(Materials provided Opens)
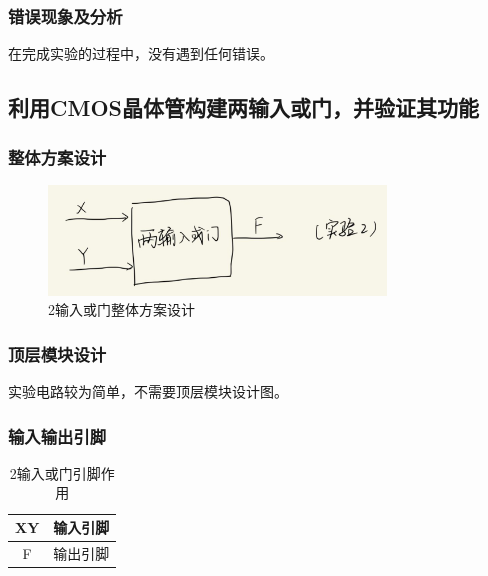 \documentclass{article}
\begin{document}
    \subsubsection{错误现象及分析}
    在完成实验的过程中，没有遇到任何错误。
    
    \subsection{利用CMOS晶体管构建两输入或门，并验证其功能}

    \subsubsection{整体方案设计}
    \begin{figure}[H]
    \centering
    \includegraphics[width=0.8\textwidth]{2.1.png}
    \caption{2输入或门整体方案设计}
    \end{figure}
    
    \subsubsection{顶层模块设计}
    实验电路较为简单，不需要顶层模块设计图。

    \subsubsection{输入输出引脚}
    \begin{table}[H]
    \centering
    \begin{tabular}{|c|c|}
        \hline
        XY & 输入引脚 \\ \hline
        F   & 输出引脚 \\ \hline
    \end{tabular}
    \caption{2输入或门引脚作用}
    \end{table}
\end{document}
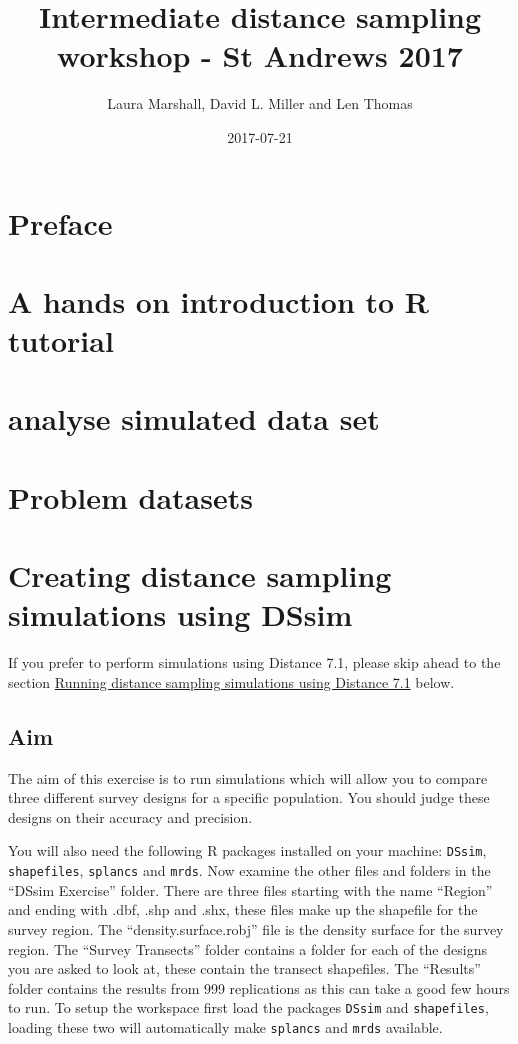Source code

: \documentclass[]{book}
\title{Intermediate distance sampling workshop - St Andrews 2017}
\author{Laura Marshall, David L. Miller and Len Thomas}
\date{2017-07-21}
\theoremstyle{definition}
\theoremstyle{definition}
\theoremstyle{remark}
\begin{document}
\maketitle

{
\hypersetup{linkcolor=black}
\setcounter{tocdepth}{1}
\tableofcontents
}
\chapter*{Preface}\label{preface}

\chapter{A hands on introduction to R
tutorial}\label{a-hands-on-introduction-to-r-tutorial}

\chapter{analyse simulated data set}\label{analyse-simulated-data-set}

\chapter{Problem datasets}\label{problem-datasets}

\chapter{Creating distance sampling simulations using
DSsim}\label{creating-distance-sampling-simulations-using-dssim}

If you prefer to perform simulations using Distance 7.1, please skip
ahead to the section
\protect\hyperlink{running-distance-sampling-simulations-using-distance-7.1}{Running
distance sampling simulations using Distance 7.1} below.

\section{Aim}\label{aim}

The aim of this exercise is to run simulations which will allow you to
compare three different survey designs for a specific population. You
should judge these designs on their accuracy and precision.

You will also need the following R packages installed on your machine:
\texttt{DSsim}, \texttt{shapefiles}, \texttt{splancs} and \texttt{mrds}.
Now examine the other files and folders in the ``DSsim Exercise''
folder. There are three files starting with the name ``Region'' and
ending with .dbf, .shp and .shx, these files make up the shapefile for
the survey region. The ``density.surface.robj'' file is the density
surface for the survey region. The ``Survey Transects'' folder contains
a folder for each of the designs you are asked to look at, these contain
the transect shapefiles. The ``Results'' folder contains the results
from 999 replications as this can take a good few hours to run. To setup
the workspace first load the packages \texttt{DSsim} and
\texttt{shapefiles}, loading these two will automatically make
\texttt{splancs} and \texttt{mrds} available.
\end{document}
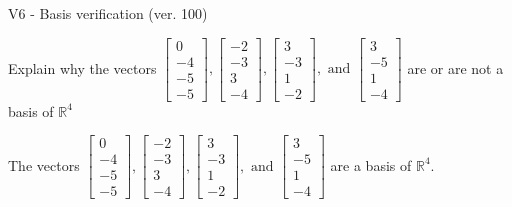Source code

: \begin{exercise}
  \begin{exerciseTitle}V6 - Basis verification (ver. 100)\end{exerciseTitle}
  \begin{exerciseStatement}
    Explain why the vectors \(\left[\begin{array}{r}
0 \\
-4 \\
-5 \\
-5
\end{array}\right] , \left[\begin{array}{r}
-2 \\
-3 \\
3 \\
-4
\end{array}\right] , \left[\begin{array}{r}
3 \\
-3 \\
1 \\
-2
\end{array}\right] , \text{ and } \left[\begin{array}{r}
3 \\
-5 \\
1 \\
-4
\end{array}\right]\) are or are not a basis of \(\mathbb{R}^4\)	


  \end{exerciseStatement}
  \begin{exerciseAnswer}
   The vectors \(\left[\begin{array}{r}
0 \\
-4 \\
-5 \\
-5
\end{array}\right] , \left[\begin{array}{r}
-2 \\
-3 \\
3 \\
-4
\end{array}\right] , \left[\begin{array}{r}
3 \\
-3 \\
1 \\
-2
\end{array}\right] , \text{ and } \left[\begin{array}{r}
3 \\
-5 \\
1 \\
-4
\end{array}\right]\) 
  	 are  a basis of \(\mathbb{R}^4\).
  


  \end{exerciseAnswer}
\end{exercise}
(Materials provided Closes)
## Work task
Every line in the records above with the string "label" in it should be shown.

## The answer
\chapter*{Preface}\label{preface}
tutorial}\label{a-hands-on-introduction-to-r-tutorial}
\chapter{analyse simulated data set}\label{analyse-simulated-data-set}
\chapter{Problem datasets}\label{problem-datasets}
DSsim}\label{creating-distance-sampling-simulations-using-dssim}
\section{Aim}\label{aim}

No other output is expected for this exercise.